You can get more fancy with optimization.

EDIT 2 Here's the fastest code I could think of without the use of Bit Scan Reverse opcode. You could use a bigger (256 entry) LUT and remove the last IF statement. In my testing this was faster than the repeated OR-SHIFT then LUT method described in another post.

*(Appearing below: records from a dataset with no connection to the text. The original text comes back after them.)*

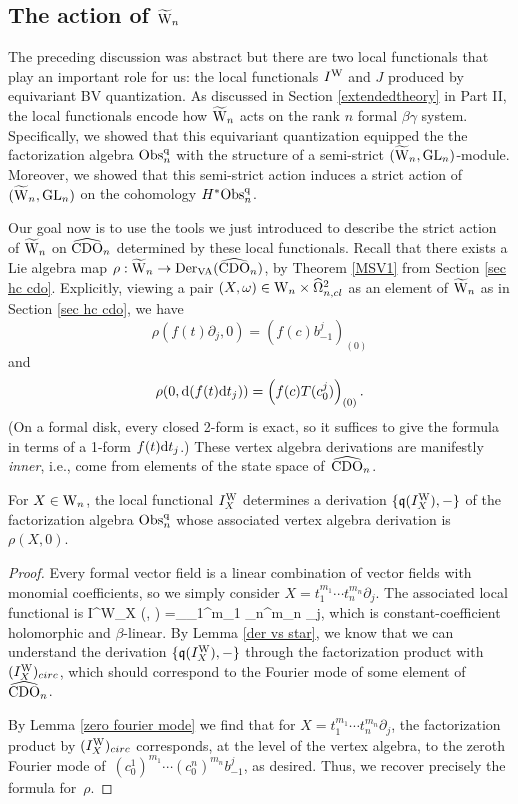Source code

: \subsection{The action of $\widetilde{{{\rm W}}}_n$}

The preceding discussion was abstract but there are two local functionals that play an important role for us:
the local functionals $I^{{\rm W}}$ and $J$ produced by equivariant BV quantization.
As discussed in Section \ref{extendedtheory} in Part II, the local functionals encode how $\widetilde{{{\rm W}}}_n$ acts on 
the rank $n$ formal $\beta\gamma$ system.
Specifically, we showed that this equivariant quantization equipped the the factorization algebra
${\rm Obs}^{{\rm q}}_n$ with the structure of a semi-strict $(\widetilde{{{\rm W}}}_n,{\rm GL}_n)$-module. 
Moreover, we showed that this semi-strict action induces a strict action of $(\widetilde{{{\rm W}}}_n,{\rm GL}_n)$ on the cohomology $H^*{\rm Obs}^{{\rm q}}_n$.

Our goal now is to use the tools we just introduced to describe the strict action of $\widetilde{{{\rm W}}}_n$ on $\widehat{\rm CDO}_n$
determined by these local functionals. 
Recall that there exists a Lie algebra map $\rho : \widetilde{{{\rm W}}}_n \to {\rm Der}_{{\rm VA}}(\widehat{\rm CDO}_n)$,
by Theorem \ref{MSV1} from Section \ref{sec hc cdo}.
Explicitly, viewing a pair $(X, \omega) \in {{\rm W}_n} \times \widehat{\Omega}^2_{n,cl}$ as an element of $\widetilde{{{\rm W}}}_n$
as in Section \ref{sec hc cdo}, 
we have
\[
\rho(f(t) \partial_j,0) = (f(c) b_{-1}^j)_{(0)}
\]
and
\[
\rho(0, {\rm d}(f(t) {\rm d} t_j)) = \left(f(c) T (c_0^{j})\right)_{(0)}.
\]
(On a formal disk, every closed 2-form is exact, so it suffices to give the formula in terms of a 1-form $f(t) {\rm d} t_j$.)
These vertex algebra derivations are manifestly \emph{inner}, i.e., come from elements of the state space of~$\widehat{\rm CDO}_n$.

\begin{lemma}
For $X \in {{\rm W}_n}$, the local functional $I_X^{\rm W}$ determines 
a derivation $\{\frak{q}(I_X^{\rm W}),-\}$ of the factorization algebra ${\rm Obs}^{\rm q}_n$ 
whose associated vertex algebra derivation is~$\rho(X,0)$.
\end{lemma}

\begin{proof}
Every formal vector field is a linear combination of vector fields with monomial coefficients,
so we simply consider  $X = t^{m_1}_1 \cdots t^{m_n}_n \partial_j$.
The associated local functional is
\ben
I^{\rm W}_X (\gamma, \beta) =\int_\CC\gamma_1^{m_1} \wedge \cdots \wedge \gamma_n^{m_n} \wedge \beta_j,
\een 
which is constant-coefficient holomorphic and $\beta$-linear.
By Lemma \ref{der vs star}, we know that we can understand the derivation $\{\frak{q}(I^{\rm W}_X),-\}$ 
through the factorization product with $(I^{\rm W}_X)_{circ}$, 
which should correspond to the Fourier mode of some element of~$\widehat{\rm CDO}_n$.

By Lemma \ref{zero fourier mode} we find that for $X = t^{m_1}_1 \cdots t^{m_n}_n \partial_j$,
the factorization product by $(I^{\rm W}_X)_{circ}$ corresponds, at the level of the vertex algebra, to the zeroth Fourier mode of~$(c^1_0)^{m_1} \cdots (c^n_0)^{m_n} b^j_{-1}$, as desired. Thus, we recover precisely the formula for~$\rho$.
\end{proof}

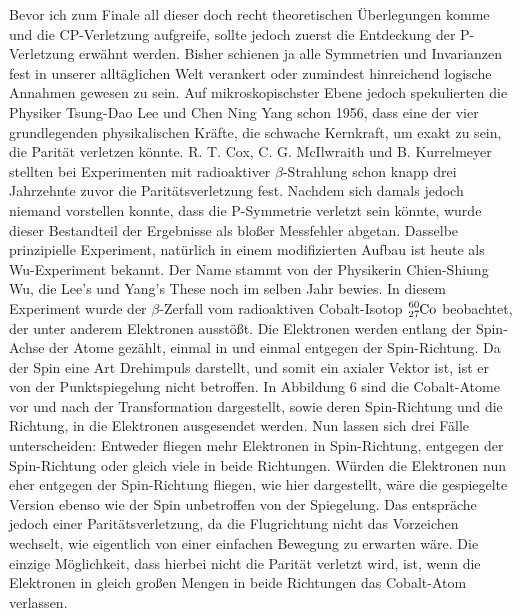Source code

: \documentclass[12pt,a4paper]{scrartcl}
\numberwithin{equation}{section}
\begin{document}
Bevor ich zum Finale all dieser doch recht theoretischen Überlegungen komme und die CP-Verletzung aufgreife, sollte jedoch zuerst die Entdeckung der P-Verletzung erwähnt werden. Bisher schienen ja alle Symmetrien und Invarianzen fest in unserer alltäglichen Welt verankert oder zumindest hinreichend logische Annahmen gewesen zu sein. Auf mikroskopischster Ebene jedoch spekulierten die Physiker Tsung-Dao Lee und Chen Ning Yang schon 1956, dass eine der vier grundlegenden physikalischen Kräfte, die schwache Kernkraft, um exakt zu sein, die Parität verletzen könnte.\cite{leeyang56} R. T. Cox, C. G. McIlwraith und B. Kurrelmeyer stellten bei Experimenten mit radioaktiver $\beta$-Strahlung schon knapp drei Jahrzehnte zuvor die Paritätsverletzung fest. Nachdem sich damals jedoch niemand vorstellen konnte, dass die P-Symmetrie verletzt sein könnte, wurde dieser Bestandteil der Ergebnisse als bloßer Messfehler abgetan.\cite{coxkurrelmeyer28} Dasselbe prinzipielle Experiment, natürlich in einem modifizierten Aufbau ist heute als Wu-Experiment bekannt. Der Name stammt von der Physikerin Chien-Shiung Wu, die Lee's und Yang's These noch im selben Jahr bewies. In diesem Experiment wurde der $\beta$-Zerfall vom radioaktiven Cobalt-Isotop $\ce{^{60}_{27}Co}$ beobachtet, der unter anderem Elektronen ausstößt. Die Elektronen werden entlang der Spin-Achse der Atome gezählt, einmal in und einmal entgegen der Spin-Richtung. Da der Spin eine Art Drehimpuls darstellt, und somit ein axialer Vektor ist, ist er von der Punktspiegelung nicht betroffen. In Abbildung 6 sind die Cobalt-Atome vor und nach der Transformation dargestellt, sowie deren Spin-Richtung und die Richtung, in die Elektronen ausgesendet werden. Nun lassen sich drei Fälle unterscheiden: Entweder fliegen mehr Elektronen in Spin-Richtung, entgegen der Spin-Richtung oder gleich viele in beide Richtungen. Würden die Elektronen nun eher entgegen der Spin-Richtung fliegen, wie hier dargestellt, wäre die gespiegelte Version ebenso wie der Spin unbetroffen von der Spiegelung. Das entspräche jedoch einer Paritätsverletzung, da die Flugrichtung nicht das Vorzeichen wechselt, wie eigentlich von einer einfachen Bewegung zu erwarten wäre.
Die einzige Möglichkeit, dass hierbei nicht die Parität verletzt wird, ist, wenn die Elektronen in gleich großen Mengen in beide Richtungen das Cobalt-Atom verlassen.
\end{document}
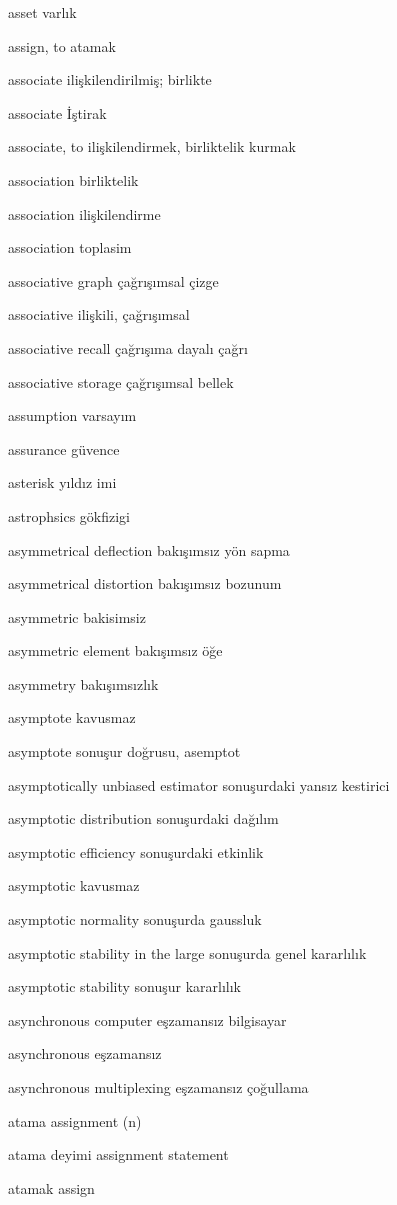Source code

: \documentclass[12pt,fleqn]{article}\usepackage{../../common}
\begin{document}
asset varlık

assign, to atamak

associate ilişkilendirilmiş; birlikte

associate İştirak

associate, to ilişkilendirmek, birliktelik kurmak

association birliktelik

association ilişkilendirme

association toplasim

associative graph çağrışımsal çizge

associative ilişkili, çağrışımsal

associative recall çağrışıma dayalı çağrı

associative storage çağrışımsal bellek

assumption varsayım

assurance güvence

asterisk yıldız imi

astrophsics gökfizigi

asymmetrical deflection bakışımsız yön sapma

asymmetrical distortion bakışımsız bozunum

asymmetric bakisimsiz

asymmetric element bakışımsız öğe

asymmetry bakışımsızlık

asymptote kavusmaz

asymptote sonuşur doğrusu, asemptot

asymptotically unbiased estimator sonuşurdaki yansız kestirici

asymptotic distribution sonuşurdaki dağılım

asymptotic efficiency sonuşurdaki etkinlik

asymptotic kavusmaz

asymptotic normality sonuşurda gaussluk

asymptotic stability in the large sonuşurda genel kararlılık

asymptotic stability sonuşur kararlılık

asynchronous computer eşzamansız bilgisayar

asynchronous eşzamansız

asynchronous multiplexing eşzamansız çoğullama

atama assignment (n)

atama deyimi assignment statement

atamak assign
\end{document}
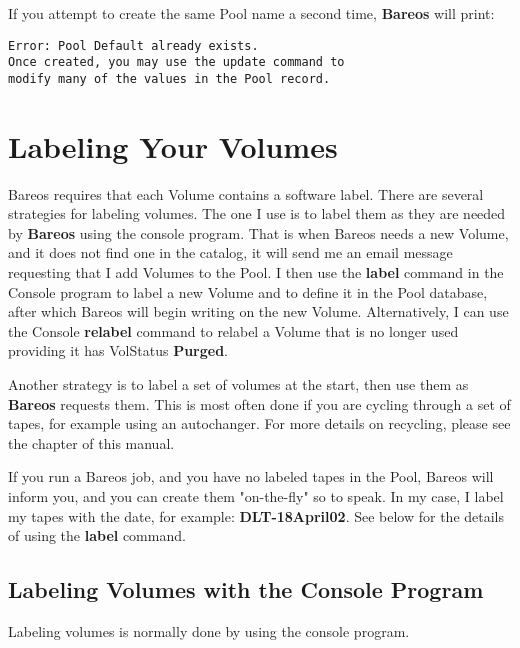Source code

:If you attempt to create the same Pool name a second time, {\bf Bareos} will
print:

\footnotesize
\begin{verbatim}
Error: Pool Default already exists.
Once created, you may use the update command to
modify many of the values in the Pool record.
\end{verbatim}
\normalsize


\section{Labeling Your Volumes}
\label{Labeling}

Bareos requires that each Volume contains a software label. There are several
strategies for labeling volumes. The one I use is to label them as they are
needed by {\bf Bareos} using the console program. That is when Bareos needs a
new Volume, and it does not find one in the catalog, it will send me an email
message requesting that I add Volumes to the Pool. I then use the {\bf label}
command in the Console program to label a new Volume and to define it in the
Pool database, after which Bareos will begin writing on the new Volume.
Alternatively, I can use the Console {\bf relabel} command to relabel a Volume
that is no longer used providing it has VolStatus {\bf Purged}.

Another strategy is to label a set of volumes at the start, then use them as
{\bf Bareos} requests them. This is most often done if you are cycling through
a set of tapes, for example using an autochanger. For more details on
recycling, please see the
 chapter of
this manual.

If you run a Bareos job, and you have no labeled tapes in the Pool, Bareos
will inform you, and you can create them "on-the-fly" so to speak. In my
case, I label my tapes with the date, for example: {\bf DLT-18April02}. See
below for the details of using the {\bf label} command.

\subsection*{Labeling Volumes with the Console Program}

Labeling volumes is normally done by using the console program.

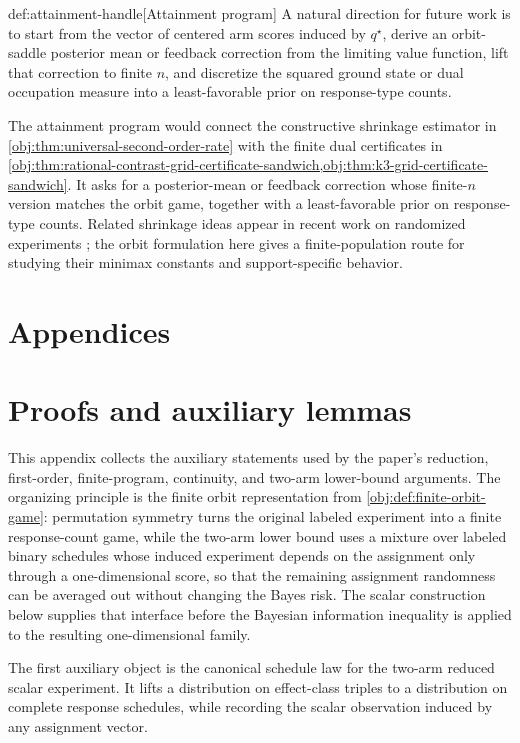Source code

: \documentclass[11pt]{article}
\begin{document}
\begin{remarkv}{def:attainment-handle}[Attainment program]
A natural direction for future work is to start from the vector of centered arm scores induced by \(q^\star\), derive an orbit-saddle posterior mean or feedback correction from the limiting value function, lift that correction to finite \(n\), and discretize the squared ground state or dual occupation measure into a least-favorable prior on response-type counts.
\end{remarkv}

The attainment program would connect the constructive shrinkage estimator in \cref{obj:thm:universal-second-order-rate} with the finite dual certificates in \cref{obj:thm:rational-contrast-grid-certificate-sandwich,obj:thm:k3-grid-certificate-sandwich}. It asks for a posterior-mean or feedback correction whose finite-\(n\) version matches the orbit game, together with a least-favorable prior on response-type counts. Related shrinkage ideas appear in recent work on randomized experiments \citep{rosenman_hunter_2026_shrinkage}; the orbit formulation here gives a finite-population route for studying their minimax constants and support-specific behavior.


\appendix

\section*{Appendices}

\section{Proofs and auxiliary lemmas}\label{sec:appendix-lemmas}

This appendix collects the auxiliary statements used by the paper's reduction, first-order, finite-program, continuity, and two-arm lower-bound arguments. The organizing principle is the finite orbit representation from \cref{obj:def:finite-orbit-game}: permutation symmetry turns the original labeled experiment into a finite response-count game, while the two-arm lower bound uses a mixture over labeled binary schedules whose induced experiment depends on the assignment only through a one-dimensional score, so that the remaining assignment randomness can be averaged out without changing the Bayes risk. The scalar construction below supplies that interface before the Bayesian information inequality is applied to the resulting one-dimensional family.

The first auxiliary object is the canonical schedule law for the two-arm reduced scalar experiment. It lifts a distribution on effect-class triples to a distribution on complete response schedules, while recording the scalar observation induced by any assignment vector.
\end{document}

int[] Log2_LUT = new int[16]{0, 1, 2, 2, 3, 3, 3, 3, 4, 4, 4, 4, 4, 4, 4, 4};
int Log2 (number) {
int count = 0;
if((number & 0xFFFF0000) != 0) { 
    number >>= 16;
    count += 16;
}
if((number & 0x0000FF00) != 0) { 
    number >>= 8;
    count += 8
}
if((number & 0x000000F0) != 0) {
    number >>= 4;
    count += 4;
}
return count + Log2_LUT[number];
}

Or if your in x86 or x86-64 bit architecture you can use the BSR (Bit Scan Reverse) opcode. You can find the c++ intrinsic for it http://msdn.microsoft.com/en-us/library/fbxyd7zd%28v=vs.80%29.aspx

Also you question is similar to this one What is the fastest way to calculate the number of bits needed to store a number

EDIT Why the log2 answers are not optimal... While mathematically correct, complex floating point operations (sine, cosine, tan, log) are the slowest performing operations on modern computers. This is compounded by having to convert integer to a float and having to ceiling/floor it as well.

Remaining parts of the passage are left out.